What to work on - Only lines holding "Safari" are needed; copy each of them from the data below.

(Collected data)
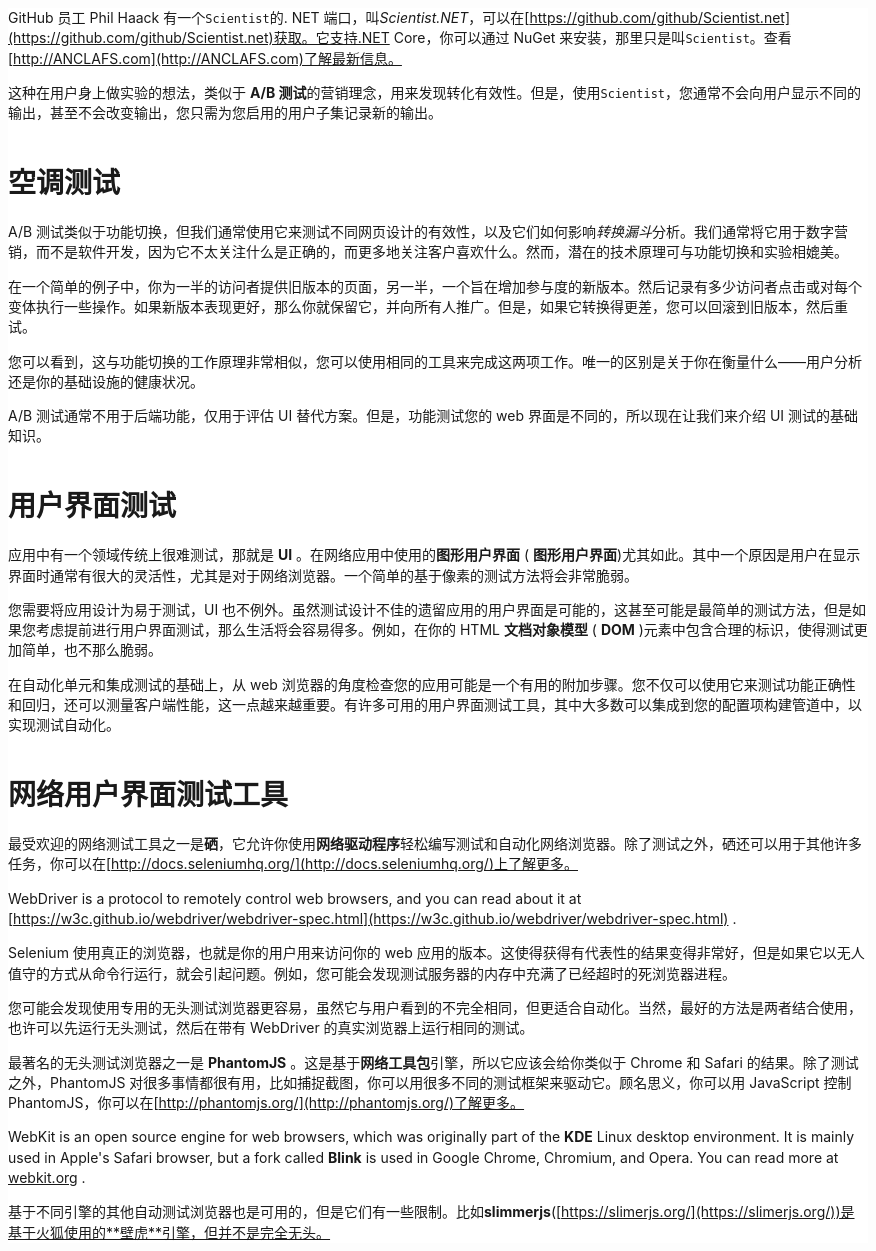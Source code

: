 GitHub 员工 Phil Haack 有一个`Scientist`的. NET 端口，叫*Scientist.NET*，可以在[https://github.com/github/Scientist.net](https://github.com/github/Scientist.net)获取。它支持.NET Core，你可以通过 NuGet 来安装，那里只是叫`Scientist`。查看[http://ANCLAFS.com](http://ANCLAFS.com)了解最新信息。

这种在用户身上做实验的想法，类似于 **A/B 测试**的营销理念，用来发现转化有效性。但是，使用`Scientist`，您通常不会向用户显示不同的输出，甚至不会改变输出，您只需为您启用的用户子集记录新的输出。

# 空调测试

A/B 测试类似于功能切换，但我们通常使用它来测试不同网页设计的有效性，以及它们如何影响*转换漏斗*分析。我们通常将它用于数字营销，而不是软件开发，因为它不太关注什么是正确的，而更多地关注客户喜欢什么。然而，潜在的技术原理可与功能切换和实验相媲美。

在一个简单的例子中，你为一半的访问者提供旧版本的页面，另一半，一个旨在增加参与度的新版本。然后记录有多少访问者点击或对每个变体执行一些操作。如果新版本表现更好，那么你就保留它，并向所有人推广。但是，如果它转换得更差，您可以回滚到旧版本，然后重试。

您可以看到，这与功能切换的工作原理非常相似，您可以使用相同的工具来完成这两项工作。唯一的区别是关于你在衡量什么——用户分析还是你的基础设施的健康状况。

A/B 测试通常不用于后端功能，仅用于评估 UI 替代方案。但是，功能测试您的 web 界面是不同的，所以现在让我们来介绍 UI 测试的基础知识。

# 用户界面测试

应用中有一个领域传统上很难测试，那就是 **UI** 。在网络应用中使用的**图形用户界面** ( **图形用户界面**)尤其如此。其中一个原因是用户在显示界面时通常有很大的灵活性，尤其是对于网络浏览器。一个简单的基于像素的测试方法将会非常脆弱。

您需要将应用设计为易于测试，UI 也不例外。虽然测试设计不佳的遗留应用的用户界面是可能的，这甚至可能是最简单的测试方法，但是如果您考虑提前进行用户界面测试，那么生活将会容易得多。例如，在你的 HTML **文档对象模型** ( **DOM** )元素中包含合理的标识，使得测试更加简单，也不那么脆弱。

在自动化单元和集成测试的基础上，从 web 浏览器的角度检查您的应用可能是一个有用的附加步骤。您不仅可以使用它来测试功能正确性和回归，还可以测量客户端性能，这一点越来越重要。有许多可用的用户界面测试工具，其中大多数可以集成到您的配置项构建管道中，以实现测试自动化。

# 网络用户界面测试工具

最受欢迎的网络测试工具之一是**硒**，它允许你使用**网络驱动程序**轻松编写测试和自动化网络浏览器。除了测试之外，硒还可以用于其他许多任务，你可以在[http://docs.seleniumhq.org/](http://docs.seleniumhq.org/)上了解更多。

WebDriver is a protocol to remotely control web browsers, and you can read about it at [https://w3c.github.io/webdriver/webdriver-spec.html](https://w3c.github.io/webdriver/webdriver-spec.html) .

Selenium 使用真正的浏览器，也就是你的用户用来访问你的 web 应用的版本。这使得获得有代表性的结果变得非常好，但是如果它以无人值守的方式从命令行运行，就会引起问题。例如，您可能会发现测试服务器的内存中充满了已经超时的死浏览器进程。

您可能会发现使用专用的无头测试浏览器更容易，虽然它与用户看到的不完全相同，但更适合自动化。当然，最好的方法是两者结合使用，也许可以先运行无头测试，然后在带有 WebDriver 的真实浏览器上运行相同的测试。

最著名的无头测试浏览器之一是 **PhantomJS** 。这是基于**网络工具包**引擎，所以它应该会给你类似于 Chrome 和 Safari 的结果。除了测试之外，PhantomJS 对很多事情都很有用，比如捕捉截图，你可以用很多不同的测试框架来驱动它。顾名思义，你可以用 JavaScript 控制 PhantomJS，你可以在[http://phantomjs.org/](http://phantomjs.org/)了解更多。

WebKit is an open source engine for web browsers, which was originally part of the **KDE** Linux desktop environment. It is mainly used in Apple's Safari browser, but a fork called **Blink** is used in Google Chrome, Chromium, and Opera. You can read more at [webkit.org](http://webkit.org) .

基于不同引擎的其他自动测试浏览器也是可用的，但是它们有一些限制。比如**slimmerjs**([https://slimerjs.org/](https://slimerjs.org/))是基于火狐使用的**壁虎**引擎，但并不是完全无头。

Result for this task -
最著名的无头测试浏览器之一是 **PhantomJS** 。这是基于**网络工具包**引擎，所以它应该会给你类似于 Chrome 和 Safari 的结果。除了测试之外，PhantomJS 对很多事情都很有用，比如捕捉截图，你可以用很多不同的测试框架来驱动它。顾名思义，你可以用 JavaScript 控制 PhantomJS，你可以在[http://phantomjs.org/](http://phantomjs.org/)了解更多。
WebKit is an open source engine for web browsers, which was originally part of the **KDE** Linux desktop environment. It is mainly used in Apple's Safari browser, but a fork called **Blink** is used in Google Chrome, Chromium, and Opera. You can read more at [webkit.org](http://webkit.org) .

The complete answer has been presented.